VISTA, en segunda instancia, por el Ilmo. Sr. D. Francisco Jesús Serrano Gassent, Magistrado de la Sección Sexta de esta Audiencia Provincial, actuando como Tribunal unipersonal en turno de reparto, conforme a lo establecido en el art. 82.2º, párrafo 2º, de la Ley Orgánica del Poder Judicial , la presente apelación contra la sentencia dictada por la Ilma. Sra. Magistrado-Juez del Juzgado de Instrucción nº 36 de Madrid, de fecha 5 de Marzo de 2008, en la causa citada al margen, siendo parte apelante Dª. Yolanda .
Antecedentes
PRIMERO.- Por la Ilma. Sra. Magistrado Juez del Juzgado de Instrucción nº 36 de Madrid, se dictó sentencia de fecha 5 de Marzo de 2008 , siendo su relación de hechos probados como sigue: "y así se declara que no ha quedado demostrado que el día 1 de mayo de 2 007, la Letrado D Yolanda , que acudió a las dependencias policiales del Aeropuerto de Barajas- Madrid para un reexamen con una persona pendiente de expulsar y a quien se le había denegado la petición de Asilo, (asesoramiento que también le había prestado con anterioridad), fuera descortésmente increpada por el Agente de la GC con TIP NUM000 , ni fuera amenazada con ser detenida por la noche debido a que se hubieran tomado los datos de su identificación. Tampoco se ha probado que el dicho Guardia Civil empleara malos modos o expresiones insultantes o amenazantes durante su conversación con ella", y siendo su parte dispositiva del tenor literal siguiente: "Que debo absolver y absuelvo a D. Cecilio de los hechos por los que venia siendo enjuiciado en esta causa, con toda clase de pronunciamientos favorables y declarándose de oficio las costas procesales".
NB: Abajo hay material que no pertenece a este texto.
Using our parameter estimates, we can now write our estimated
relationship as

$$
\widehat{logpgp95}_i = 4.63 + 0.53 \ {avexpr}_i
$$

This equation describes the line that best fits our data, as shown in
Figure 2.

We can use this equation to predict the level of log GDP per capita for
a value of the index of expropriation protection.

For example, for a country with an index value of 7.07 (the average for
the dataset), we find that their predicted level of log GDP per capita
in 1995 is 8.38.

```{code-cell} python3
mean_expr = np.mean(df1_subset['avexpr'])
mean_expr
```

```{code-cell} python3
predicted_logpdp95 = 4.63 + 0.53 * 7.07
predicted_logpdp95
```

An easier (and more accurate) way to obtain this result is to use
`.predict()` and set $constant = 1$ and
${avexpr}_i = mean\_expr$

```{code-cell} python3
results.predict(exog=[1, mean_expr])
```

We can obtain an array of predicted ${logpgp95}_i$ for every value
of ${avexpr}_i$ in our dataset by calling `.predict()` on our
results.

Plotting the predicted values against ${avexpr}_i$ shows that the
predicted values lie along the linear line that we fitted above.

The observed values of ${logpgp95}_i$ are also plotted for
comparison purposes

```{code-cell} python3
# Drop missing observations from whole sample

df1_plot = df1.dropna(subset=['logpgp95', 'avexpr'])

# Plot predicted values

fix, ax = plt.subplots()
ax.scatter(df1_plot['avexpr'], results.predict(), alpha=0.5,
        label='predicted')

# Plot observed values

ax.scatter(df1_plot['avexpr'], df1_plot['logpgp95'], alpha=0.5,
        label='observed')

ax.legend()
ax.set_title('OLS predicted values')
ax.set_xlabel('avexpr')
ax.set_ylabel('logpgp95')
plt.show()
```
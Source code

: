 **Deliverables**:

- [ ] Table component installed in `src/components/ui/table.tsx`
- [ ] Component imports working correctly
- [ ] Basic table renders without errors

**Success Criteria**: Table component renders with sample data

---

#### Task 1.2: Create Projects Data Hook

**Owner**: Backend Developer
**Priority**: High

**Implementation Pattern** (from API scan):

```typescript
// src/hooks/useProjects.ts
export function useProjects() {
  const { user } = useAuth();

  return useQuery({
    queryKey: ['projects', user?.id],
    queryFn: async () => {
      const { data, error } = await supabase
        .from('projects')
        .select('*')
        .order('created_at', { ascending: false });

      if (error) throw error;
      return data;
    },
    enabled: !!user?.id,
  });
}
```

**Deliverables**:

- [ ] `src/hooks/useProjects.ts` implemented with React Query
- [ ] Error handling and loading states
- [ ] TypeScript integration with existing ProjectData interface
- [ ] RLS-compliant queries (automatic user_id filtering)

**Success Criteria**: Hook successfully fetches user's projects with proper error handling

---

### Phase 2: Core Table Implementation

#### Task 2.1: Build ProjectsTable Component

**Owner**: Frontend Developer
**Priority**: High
SEGUNDO.- Contra dicha sentencia se interpuso, en tiempo y forma, por Dª. Yolanda recurso de apelación, que basó en los motivos que se recogen en esta resolución. Admitido el recurso se dio traslado del mismo a las demás partes personadas para que alegasen lo que estimaran oportuno, remitiéndose las actuaciones ante esta Audiencia Provincial.
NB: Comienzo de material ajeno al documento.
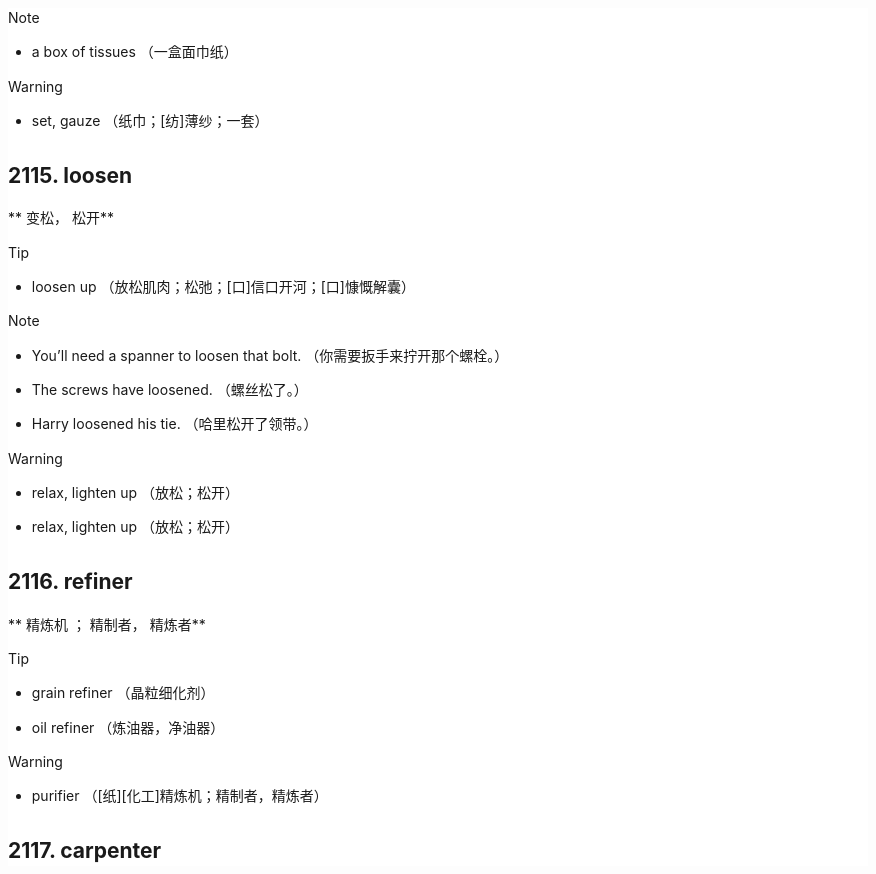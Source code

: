 > [!NOTE]
>
> - a box of tissues （一盒面巾纸）
>

> [!WARNING]
>
> - set, gauze （纸巾；[纺]薄纱；一套）
>

## 2115. loosen

** 变松， 松开**

> [!TIP]
>
> - loosen up （放松肌肉；松弛；[口]信口开河；[口]慷慨解囊）
>

> [!NOTE]
>
> - You’ll need a spanner to loosen that bolt. （你需要扳手来拧开那个螺栓。）
>
> - The screws have loosened. （螺丝松了。）
>
> - Harry loosened his tie. （哈里松开了领带。）
>

> [!WARNING]
>
> - relax, lighten up （放松；松开）
>
> - relax, lighten up （放松；松开）
>

## 2116. refiner

** 精炼机 ； 精制者， 精炼者**

> [!TIP]
>
> - grain refiner （晶粒细化剂）
>
> - oil refiner （炼油器，净油器）
>

> [!WARNING]
>
> - purifier （[纸][化工]精炼机；精制者，精炼者）
>

## 2117. carpenter
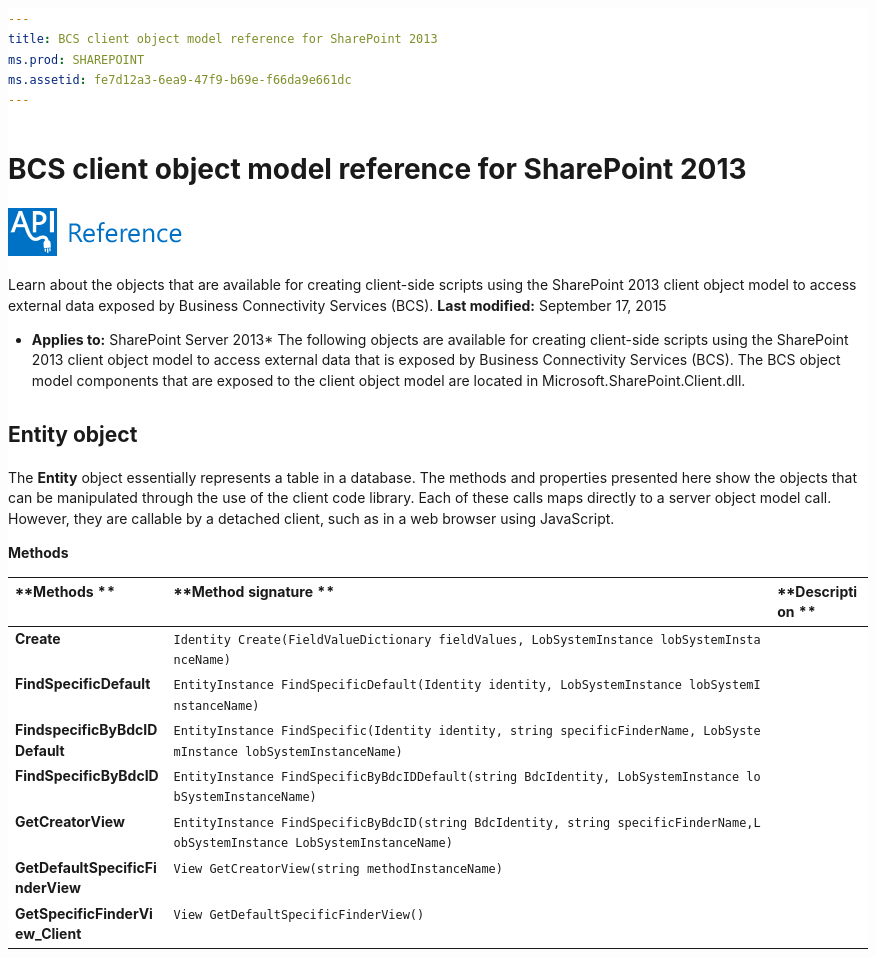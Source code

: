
 ```yaml
---
title: BCS client object model reference for SharePoint 2013
ms.prod: SHAREPOINT
ms.assetid: fe7d12a3-6ea9-47f9-b69e-f66da9e661dc
---
```




# BCS client object model reference for SharePoint 2013

  
    
    
![Class libraries and references](images/mod_icon_badge_reference.png)
  
    
    

  
    
    

  
    
    
Learn about the objects that are available for creating client-side scripts using the SharePoint 2013 client object model to access external data exposed by Business Connectivity Services (BCS). 
 **Last modified:** September 17, 2015
  
    
    

 * **Applies to:** SharePoint Server 2013* 
The following objects are available for creating client-side scripts using the SharePoint 2013 client object model to access external data that is exposed by Business Connectivity Services (BCS). The BCS object model components that are exposed to the client object model are located in Microsoft.SharePoint.Client.dll. 
  
    
    


## Entity object
<a name="bkmk_Entity"> </a>

The  **Entity** object essentially represents a table in a database. The methods and properties presented here show the objects that can be manipulated through the use of the client code library. Each of these calls maps directly to a server object model call. However, they are callable by a detached client, such as in a web browser using JavaScript.
  
    
    

**Methods**


|**Methods **|**Method signature **|**Description **|
|:-----|:-----|:-----|
|**Create**| `Identity Create(FieldValueDictionary fieldValues, LobSystemInstance lobSystemInstanceName)`||
|**FindSpecificDefault**| `EntityInstance FindSpecificDefault(Identity identity, LobSystemInstance lobSystemInstanceName)`||
|**FindspecificByBdcIDDefault**| `EntityInstance FindSpecific(Identity identity, string specificFinderName, LobSystemInstance lobSystemInstanceName)`||
|**FindSpecificByBdcID**| `EntityInstance FindSpecificByBdcIDDefault(string BdcIdentity, LobSystemInstance lobSystemInstanceName)`||
|**GetCreatorView**| `EntityInstance FindSpecificByBdcID(string BdcIdentity, string specificFinderName,LobSystemInstance LobSystemInstanceName)`||
|**GetDefaultSpecificFinderView**| `View GetCreatorView(string methodInstanceName)`||
|**GetSpecificFinderView_Client**| `View GetDefaultSpecificFinderView()`||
TERCERO.- En fecha 30 de Julio de 2008, tuvo entrada en esta Sección Sexta el precedente recurso, formándose el correspondiente rollo de apelación, y por auto de 31 de Julio del mismo año se denegó el recibimiento a prueba en esta segunda instancia, y se señaló para la resolución del recurso la audiencia del día 15 de Octubre de 2008 , sin celebración de vista.
CUARTO.- SE ACEPTAN y se dan por reproducidos los hechos probados que figuran en la sentencia apelada.
Fundamentos
PRIMERO.- Por Dª. Yolanda se recurre en apelación contra la sentencia dictada en la primera instancia del presente procedimiento por considerar que en dicha sentencia se incurre en error en la apreciación de la prueba.
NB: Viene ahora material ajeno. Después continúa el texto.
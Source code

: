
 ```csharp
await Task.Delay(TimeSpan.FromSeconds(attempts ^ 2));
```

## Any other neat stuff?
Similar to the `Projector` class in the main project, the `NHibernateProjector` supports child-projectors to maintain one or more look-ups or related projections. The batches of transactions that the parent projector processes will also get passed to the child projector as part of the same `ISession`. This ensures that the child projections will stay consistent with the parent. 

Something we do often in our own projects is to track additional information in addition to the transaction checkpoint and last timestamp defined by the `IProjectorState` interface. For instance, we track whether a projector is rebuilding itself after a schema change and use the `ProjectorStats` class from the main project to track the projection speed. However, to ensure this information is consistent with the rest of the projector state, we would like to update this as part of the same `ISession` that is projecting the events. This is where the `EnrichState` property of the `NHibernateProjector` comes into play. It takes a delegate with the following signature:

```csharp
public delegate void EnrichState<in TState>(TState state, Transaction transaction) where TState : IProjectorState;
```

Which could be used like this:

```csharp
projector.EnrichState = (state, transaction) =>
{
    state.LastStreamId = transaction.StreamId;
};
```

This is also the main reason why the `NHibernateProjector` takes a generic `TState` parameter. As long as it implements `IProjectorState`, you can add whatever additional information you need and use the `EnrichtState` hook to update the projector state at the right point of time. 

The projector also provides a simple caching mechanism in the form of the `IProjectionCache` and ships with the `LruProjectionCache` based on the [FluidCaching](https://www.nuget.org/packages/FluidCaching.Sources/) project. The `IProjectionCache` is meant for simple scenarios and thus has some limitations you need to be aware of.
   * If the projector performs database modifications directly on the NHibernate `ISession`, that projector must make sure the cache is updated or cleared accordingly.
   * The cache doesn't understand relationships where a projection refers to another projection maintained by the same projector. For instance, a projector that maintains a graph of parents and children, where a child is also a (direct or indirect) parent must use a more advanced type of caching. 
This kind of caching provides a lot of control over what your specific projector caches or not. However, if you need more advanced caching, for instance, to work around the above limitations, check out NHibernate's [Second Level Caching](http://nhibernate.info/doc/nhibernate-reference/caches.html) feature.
La sentencia recurrida no consideró probado que el agente de la Guardia Civil denunciado hubiera tenido un trato vejatorio, humillante y amenazante en el Aeropuerto de Barajas respecto a la Letrado denunciante. Resultando de la lectura de dicha sentencia que de las declaraciones de las partes y de la testifical, pruebas practicadas con inmediación judicial en el acto del juicio oral, no se deducía que la ahora apelante hubiera sido objeto de un trato degradante y humillante por parte del agente denunciado.
Frente a ello considera la parte apelante que el Juez a quo ha cometido un error en la valoración de la prueba pues ha otorgado pleno valor probatorio a las manifestaciones de la testigo aportada al juicio, cuando resulta que es una compañera de trabajo del agente denunciado, por lo que su declaración se debe tomar con cautela, y sin embargo ningún valor probatorio ha otorgado a la denunciante cuando esta declaración de la víctima es prueba suficiente para poder dictar una sentencia condenatoria, y ello sin dar explicación alguna. Por último se indica que tampoco se ha tomado en consideración la documental nº 1 consistente en la toma de conocimiento de los hechos por parte del Colegio de Abogados de Madrid. Resultando de las alegaciones de la parte recurrente que lo que ésta pretende es que este Tribunal de apelación realice una nueva valoración de las declaraciones de las partes y la testifical practicadas en el juicio oral celebrado en la primera instancia de la causa, y llegue a la conclusión de considerar probado que el denunciado fue el autor de los hechos que se le imputan por dicha parte. Por lo que el objeto concreto del recurso es valorar si el Juez de la primera instancia acertó en la valoración de la prueba practicada en juicio oral.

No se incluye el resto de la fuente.